Cell Death


Cell death is a vital and common occurrence. In humans, some 10 billion new cells may form and an equal number die in a single day. Biologists recognize two general categories of cell death, which include genetically programmed death and death resulting from external forces (necrosis).

Genetically programmed cell death is necessary for replacing cells that are old, worn, or damaged; for sculpting the embryo during development; and for ridding the body of diseased cells. Toward the end of the twentieth century biologists recognized several mechanisms by which cell death could occur. In apoptosis, the most common form of normal cell death, a series of enzyme-mediated events leads to cell dehydration, outward ballooning and rupture of the weakened cell membrane, shrinking and fragmentation of the nucleus, and dissolution of the cell. By a different mechanism some cells generate special enzymes that "cut" cellular components like scissors (known as autoschizis, or "self-cutting"). Damaged cells that will become necrotic may lose the ability to control water transport across the membrane, resulting in swelling from excess fluid intake and disruption of protein structure (oncosis).

Programmed cell death is an important component of embryonic development and eliminates cells that are no longer needed. These include, for example, the cells between what will become fingers, or cells making up the embryo's original fish-like circulatory system as adult blood vessels form. Coordinate processes are called "cell determination," which involves a cell line becoming progressively genetically restricted in its developmental potential. For example, a cell line might become limited to becoming a white blood cell, thus losing the ability to become a liver cell. Cell differentiation occurs when cells take on specific structure and functions that make them visibly different from other cells (e.g., becoming neurons as opposed to liver epithelium).
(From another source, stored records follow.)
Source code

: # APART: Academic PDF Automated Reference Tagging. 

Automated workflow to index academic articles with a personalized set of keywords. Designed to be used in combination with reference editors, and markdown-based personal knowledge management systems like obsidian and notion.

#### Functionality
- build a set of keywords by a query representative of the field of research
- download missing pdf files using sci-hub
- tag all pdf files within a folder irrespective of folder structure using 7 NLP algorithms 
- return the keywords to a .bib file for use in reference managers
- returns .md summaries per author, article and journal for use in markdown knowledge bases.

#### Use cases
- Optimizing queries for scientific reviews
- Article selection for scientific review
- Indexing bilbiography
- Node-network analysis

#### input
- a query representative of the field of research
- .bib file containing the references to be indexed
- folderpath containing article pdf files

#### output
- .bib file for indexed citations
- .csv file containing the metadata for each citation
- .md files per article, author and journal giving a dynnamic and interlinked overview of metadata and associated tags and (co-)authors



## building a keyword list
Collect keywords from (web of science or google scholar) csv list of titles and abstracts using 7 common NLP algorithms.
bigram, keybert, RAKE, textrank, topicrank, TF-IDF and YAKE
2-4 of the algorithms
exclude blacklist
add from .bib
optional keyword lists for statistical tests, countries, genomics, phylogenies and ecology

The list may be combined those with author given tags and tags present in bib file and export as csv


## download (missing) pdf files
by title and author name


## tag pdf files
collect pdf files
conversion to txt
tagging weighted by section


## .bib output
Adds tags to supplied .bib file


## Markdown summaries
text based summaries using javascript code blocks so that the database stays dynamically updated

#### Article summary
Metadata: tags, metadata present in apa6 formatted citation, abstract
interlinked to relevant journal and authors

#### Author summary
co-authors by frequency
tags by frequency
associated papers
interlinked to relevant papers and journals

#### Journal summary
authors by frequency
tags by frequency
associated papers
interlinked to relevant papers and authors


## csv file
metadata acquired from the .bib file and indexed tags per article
All life is immortal in the sense that every cell is descendent from a continuous lineage dating back to the first nucleated cells 1.5 billion years ago. Life has been propagated through a repeating process of gamete (egg and sperm) formation by meiotic cell division (which creates genetic diversity by blending maternal and paternal genes), fertilization, and the development of the fertilized egg into a new multicellular organism that produces new gametes.

Can individual cells or cell lines, however, become immortal? This may be possible. HeLa cells (tumor cells from a patient named Henrietta Lack) have been kept alive and dividing in tissue culture for research purposes since 1951. But normal cells have a limit to the number of times they can divide, which is approximately fifty cell divisions (known as the Hayflick limit). The key to cell immortality seems to be the tips of the chromosomes, or telomeres, that protect the ends from degradation or fusion. Telomeres consist of a repeating sequence of DNA nucleotides. They shorten with each replication so that after some fifty divisions replication is no longer possible. An enzyme called "telomerase" adds these sequences to the telomere and extends the Hayflick limit. However, this enzyme is not very abundant in normal cells. When the biologists Andrea G. Bodnar and colleagues introduced cloned telomerase genes into cells, the telomeres were lengthened and the Hayflick limit for the cells greatly extended, suggesting the potential for cellular immortality.

See also: Brain Death ; Definitions of Death

Bibliography

Bodnar, Andrea G., et al. "Extension of Life Span by Introduction of Telomerase into Normal Human Cells." Science 279 (1998):349–352.

Darzynkiewics, Zbigniew, et al. "Cytometry in Cell Necrobiology: Analysis of Apoptosis and Accidental Cell Death (Necrosis)." Cytometry 27 (1997):1–20.

Raloff, Janet. "Coming to Terms with Death: Accurate Descriptions of a Cell's Demise May Offer Clues to Diseases and Treatments." Science News 159, no. 24 (2001):378–380.